## YOUR ASSIGNMENT
Give back exactly the stretch of data below from the line holding "That is, the" through the line holding "garbage collection. Modern", both ends included, and leave the remaining lines out.

## INPUT RECORDS
+ + + +
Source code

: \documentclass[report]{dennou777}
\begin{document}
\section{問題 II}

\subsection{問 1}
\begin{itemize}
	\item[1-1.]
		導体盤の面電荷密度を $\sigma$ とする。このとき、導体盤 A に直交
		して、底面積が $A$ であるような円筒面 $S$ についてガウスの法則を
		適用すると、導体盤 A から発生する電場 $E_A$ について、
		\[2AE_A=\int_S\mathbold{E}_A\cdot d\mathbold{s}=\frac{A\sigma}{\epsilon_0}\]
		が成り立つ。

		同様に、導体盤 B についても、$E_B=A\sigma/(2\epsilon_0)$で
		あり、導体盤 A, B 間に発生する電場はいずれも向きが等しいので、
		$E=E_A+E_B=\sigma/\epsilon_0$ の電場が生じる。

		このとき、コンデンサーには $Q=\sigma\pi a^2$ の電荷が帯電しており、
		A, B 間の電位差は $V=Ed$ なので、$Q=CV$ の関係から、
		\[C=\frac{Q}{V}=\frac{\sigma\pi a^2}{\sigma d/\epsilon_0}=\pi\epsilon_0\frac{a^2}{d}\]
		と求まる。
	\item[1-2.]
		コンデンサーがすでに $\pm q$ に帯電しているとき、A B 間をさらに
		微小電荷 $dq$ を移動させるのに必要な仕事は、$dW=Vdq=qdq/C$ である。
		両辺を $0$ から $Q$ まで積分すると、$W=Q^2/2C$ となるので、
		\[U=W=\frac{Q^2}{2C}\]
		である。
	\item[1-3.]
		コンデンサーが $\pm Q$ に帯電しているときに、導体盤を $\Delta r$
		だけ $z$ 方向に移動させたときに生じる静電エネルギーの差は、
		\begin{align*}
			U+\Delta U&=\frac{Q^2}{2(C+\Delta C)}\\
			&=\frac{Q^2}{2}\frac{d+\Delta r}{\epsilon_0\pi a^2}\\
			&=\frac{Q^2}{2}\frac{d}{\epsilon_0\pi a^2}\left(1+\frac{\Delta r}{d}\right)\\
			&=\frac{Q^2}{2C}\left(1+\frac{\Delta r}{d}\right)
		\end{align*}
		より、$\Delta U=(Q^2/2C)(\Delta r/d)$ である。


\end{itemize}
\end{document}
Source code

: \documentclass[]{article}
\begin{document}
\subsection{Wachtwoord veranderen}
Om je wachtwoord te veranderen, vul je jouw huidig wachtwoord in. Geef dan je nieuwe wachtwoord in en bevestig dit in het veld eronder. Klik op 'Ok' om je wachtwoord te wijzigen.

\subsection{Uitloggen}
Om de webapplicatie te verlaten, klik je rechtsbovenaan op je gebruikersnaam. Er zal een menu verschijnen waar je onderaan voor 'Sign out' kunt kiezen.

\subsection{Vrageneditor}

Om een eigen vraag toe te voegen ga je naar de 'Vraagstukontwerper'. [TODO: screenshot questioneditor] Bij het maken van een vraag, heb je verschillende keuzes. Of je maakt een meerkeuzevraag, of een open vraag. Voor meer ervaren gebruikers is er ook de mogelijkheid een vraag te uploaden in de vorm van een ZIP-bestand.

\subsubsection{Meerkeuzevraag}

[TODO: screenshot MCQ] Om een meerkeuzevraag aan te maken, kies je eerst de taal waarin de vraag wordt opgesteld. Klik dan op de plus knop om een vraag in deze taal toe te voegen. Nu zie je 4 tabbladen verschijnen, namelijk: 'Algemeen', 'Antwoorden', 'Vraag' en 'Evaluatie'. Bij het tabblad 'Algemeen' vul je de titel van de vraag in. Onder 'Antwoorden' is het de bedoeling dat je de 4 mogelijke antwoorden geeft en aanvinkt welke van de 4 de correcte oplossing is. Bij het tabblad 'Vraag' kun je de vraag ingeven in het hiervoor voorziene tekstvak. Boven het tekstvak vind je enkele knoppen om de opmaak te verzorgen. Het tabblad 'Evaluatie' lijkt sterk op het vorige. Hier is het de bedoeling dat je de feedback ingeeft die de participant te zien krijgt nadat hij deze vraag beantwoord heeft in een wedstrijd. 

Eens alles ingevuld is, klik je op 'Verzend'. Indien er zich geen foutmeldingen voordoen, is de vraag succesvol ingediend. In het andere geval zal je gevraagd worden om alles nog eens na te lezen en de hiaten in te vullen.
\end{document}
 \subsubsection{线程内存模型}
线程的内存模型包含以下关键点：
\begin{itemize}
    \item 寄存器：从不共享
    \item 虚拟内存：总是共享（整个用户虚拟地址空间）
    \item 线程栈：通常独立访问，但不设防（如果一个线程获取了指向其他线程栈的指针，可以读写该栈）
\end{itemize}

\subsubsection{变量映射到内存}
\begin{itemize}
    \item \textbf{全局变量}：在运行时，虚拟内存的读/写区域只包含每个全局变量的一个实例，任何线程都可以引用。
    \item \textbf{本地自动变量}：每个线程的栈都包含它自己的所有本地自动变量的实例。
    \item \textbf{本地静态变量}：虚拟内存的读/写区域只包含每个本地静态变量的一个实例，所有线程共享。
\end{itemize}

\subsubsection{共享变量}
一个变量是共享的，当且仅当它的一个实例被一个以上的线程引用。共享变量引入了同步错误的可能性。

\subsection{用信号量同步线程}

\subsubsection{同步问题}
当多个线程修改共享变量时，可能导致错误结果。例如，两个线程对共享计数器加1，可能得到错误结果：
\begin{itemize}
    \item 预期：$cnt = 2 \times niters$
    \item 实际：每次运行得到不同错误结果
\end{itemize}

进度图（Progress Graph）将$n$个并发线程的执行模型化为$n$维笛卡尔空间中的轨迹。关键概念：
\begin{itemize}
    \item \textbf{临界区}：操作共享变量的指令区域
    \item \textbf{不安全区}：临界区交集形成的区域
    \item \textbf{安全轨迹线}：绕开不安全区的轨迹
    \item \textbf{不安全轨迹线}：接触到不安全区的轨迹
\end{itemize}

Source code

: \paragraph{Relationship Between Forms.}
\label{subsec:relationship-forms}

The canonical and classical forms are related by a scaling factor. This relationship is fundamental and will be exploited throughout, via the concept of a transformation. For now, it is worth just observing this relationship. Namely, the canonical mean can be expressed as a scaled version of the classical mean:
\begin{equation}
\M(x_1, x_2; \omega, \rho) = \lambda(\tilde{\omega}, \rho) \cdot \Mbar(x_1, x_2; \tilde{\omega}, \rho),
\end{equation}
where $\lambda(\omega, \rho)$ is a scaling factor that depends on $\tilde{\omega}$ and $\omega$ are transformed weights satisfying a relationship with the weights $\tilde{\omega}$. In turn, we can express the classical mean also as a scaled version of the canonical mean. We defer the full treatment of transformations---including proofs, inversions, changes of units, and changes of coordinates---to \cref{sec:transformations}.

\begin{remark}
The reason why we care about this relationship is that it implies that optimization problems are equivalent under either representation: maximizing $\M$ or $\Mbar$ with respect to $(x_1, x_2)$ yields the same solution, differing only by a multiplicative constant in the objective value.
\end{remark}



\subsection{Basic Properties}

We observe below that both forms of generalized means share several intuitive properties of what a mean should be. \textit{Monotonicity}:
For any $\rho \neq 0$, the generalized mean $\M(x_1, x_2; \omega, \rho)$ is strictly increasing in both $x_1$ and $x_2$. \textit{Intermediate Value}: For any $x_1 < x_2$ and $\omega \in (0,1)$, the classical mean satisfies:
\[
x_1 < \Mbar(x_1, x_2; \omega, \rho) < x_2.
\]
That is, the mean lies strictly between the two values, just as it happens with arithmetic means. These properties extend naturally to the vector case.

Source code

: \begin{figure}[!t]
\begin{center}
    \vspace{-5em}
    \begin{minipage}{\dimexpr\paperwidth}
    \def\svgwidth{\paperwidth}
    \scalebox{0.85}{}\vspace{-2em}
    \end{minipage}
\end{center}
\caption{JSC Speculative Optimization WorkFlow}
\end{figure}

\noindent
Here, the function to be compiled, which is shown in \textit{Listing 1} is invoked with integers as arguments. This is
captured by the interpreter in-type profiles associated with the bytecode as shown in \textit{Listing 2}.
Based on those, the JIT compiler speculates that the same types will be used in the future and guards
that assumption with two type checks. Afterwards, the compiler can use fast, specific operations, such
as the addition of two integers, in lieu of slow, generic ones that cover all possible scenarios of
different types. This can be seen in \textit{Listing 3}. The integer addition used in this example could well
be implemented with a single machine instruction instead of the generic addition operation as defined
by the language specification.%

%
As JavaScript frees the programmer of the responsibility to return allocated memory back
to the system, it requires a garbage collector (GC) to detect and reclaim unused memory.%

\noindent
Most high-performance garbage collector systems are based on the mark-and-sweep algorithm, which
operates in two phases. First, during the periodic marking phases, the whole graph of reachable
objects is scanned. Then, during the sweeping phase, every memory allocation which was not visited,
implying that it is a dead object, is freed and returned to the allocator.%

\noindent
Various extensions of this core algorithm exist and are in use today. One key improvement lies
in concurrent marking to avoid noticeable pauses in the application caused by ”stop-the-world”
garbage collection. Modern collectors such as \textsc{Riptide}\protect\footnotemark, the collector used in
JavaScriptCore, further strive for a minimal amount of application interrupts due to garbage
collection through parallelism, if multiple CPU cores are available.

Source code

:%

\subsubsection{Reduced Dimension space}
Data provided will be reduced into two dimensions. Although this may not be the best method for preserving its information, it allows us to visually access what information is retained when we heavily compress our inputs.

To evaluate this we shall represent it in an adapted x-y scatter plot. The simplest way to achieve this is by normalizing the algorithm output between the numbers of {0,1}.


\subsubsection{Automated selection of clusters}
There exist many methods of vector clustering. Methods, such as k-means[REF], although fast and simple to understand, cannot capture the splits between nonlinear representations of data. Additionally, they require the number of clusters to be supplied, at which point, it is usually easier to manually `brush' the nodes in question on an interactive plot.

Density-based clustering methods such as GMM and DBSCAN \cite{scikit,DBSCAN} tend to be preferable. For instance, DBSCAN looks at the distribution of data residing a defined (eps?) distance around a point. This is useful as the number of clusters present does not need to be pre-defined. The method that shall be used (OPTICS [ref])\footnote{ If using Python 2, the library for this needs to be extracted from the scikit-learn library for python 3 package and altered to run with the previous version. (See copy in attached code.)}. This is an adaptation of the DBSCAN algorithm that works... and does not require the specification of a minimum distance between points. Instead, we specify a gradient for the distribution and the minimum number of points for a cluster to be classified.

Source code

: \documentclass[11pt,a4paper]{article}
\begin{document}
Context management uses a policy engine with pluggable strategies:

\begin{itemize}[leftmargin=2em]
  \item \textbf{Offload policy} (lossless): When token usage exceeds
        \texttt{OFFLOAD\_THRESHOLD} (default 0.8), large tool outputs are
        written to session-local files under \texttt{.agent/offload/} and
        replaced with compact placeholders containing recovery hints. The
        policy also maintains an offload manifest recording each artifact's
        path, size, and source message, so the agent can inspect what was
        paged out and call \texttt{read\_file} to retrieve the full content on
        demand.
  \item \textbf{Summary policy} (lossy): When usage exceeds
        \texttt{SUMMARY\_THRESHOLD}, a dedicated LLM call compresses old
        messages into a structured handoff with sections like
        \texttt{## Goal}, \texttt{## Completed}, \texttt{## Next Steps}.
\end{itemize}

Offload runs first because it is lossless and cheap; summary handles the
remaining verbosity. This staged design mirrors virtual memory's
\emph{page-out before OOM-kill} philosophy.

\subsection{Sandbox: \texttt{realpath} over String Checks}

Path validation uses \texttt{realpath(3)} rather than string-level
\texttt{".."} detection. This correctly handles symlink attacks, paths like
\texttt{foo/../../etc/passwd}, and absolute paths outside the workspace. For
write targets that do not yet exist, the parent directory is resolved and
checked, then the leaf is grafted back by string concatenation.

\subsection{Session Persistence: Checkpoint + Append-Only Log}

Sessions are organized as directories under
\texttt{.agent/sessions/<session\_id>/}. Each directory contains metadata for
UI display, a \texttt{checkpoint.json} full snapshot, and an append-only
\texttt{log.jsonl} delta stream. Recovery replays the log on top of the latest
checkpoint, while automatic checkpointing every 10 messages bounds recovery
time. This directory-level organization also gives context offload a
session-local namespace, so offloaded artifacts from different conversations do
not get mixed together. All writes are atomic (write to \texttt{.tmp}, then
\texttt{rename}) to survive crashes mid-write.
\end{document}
+ + + +
## ANSWER SECTION
That is, the mean lies strictly between the two values, just as it happens with arithmetic means. These properties extend naturally to the vector case.

Source code

: \begin{figure}[!t]
\begin{center}
    \vspace{-5em}
    \begin{minipage}{\dimexpr\paperwidth}
    \def\svgwidth{\paperwidth}
    \scalebox{0.85}{}\vspace{-2em}
    \end{minipage}
\end{center}
\caption{JSC Speculative Optimization WorkFlow}
\end{figure}

\noindent
Here, the function to be compiled, which is shown in \textit{Listing 1} is invoked with integers as arguments. This is
captured by the interpreter in-type profiles associated with the bytecode as shown in \textit{Listing 2}.
Based on those, the JIT compiler speculates that the same types will be used in the future and guards
that assumption with two type checks. Afterwards, the compiler can use fast, specific operations, such
as the addition of two integers, in lieu of slow, generic ones that cover all possible scenarios of
different types. This can be seen in \textit{Listing 3}. The integer addition used in this example could well
be implemented with a single machine instruction instead of the generic addition operation as defined
by the language specification.%

%
As JavaScript frees the programmer of the responsibility to return allocated memory back
to the system, it requires a garbage collector (GC) to detect and reclaim unused memory.%

\noindent
Most high-performance garbage collector systems are based on the mark-and-sweep algorithm, which
operates in two phases. First, during the periodic marking phases, the whole graph of reachable
objects is scanned. Then, during the sweeping phase, every memory allocation which was not visited,
implying that it is a dead object, is freed and returned to the allocator.%

\noindent
Various extensions of this core algorithm exist and are in use today. One key improvement lies
in concurrent marking to avoid noticeable pauses in the application caused by ”stop-the-world”
garbage collection. Modern collectors such as \textsc{Riptide}\protect\footnotemark, the collector used in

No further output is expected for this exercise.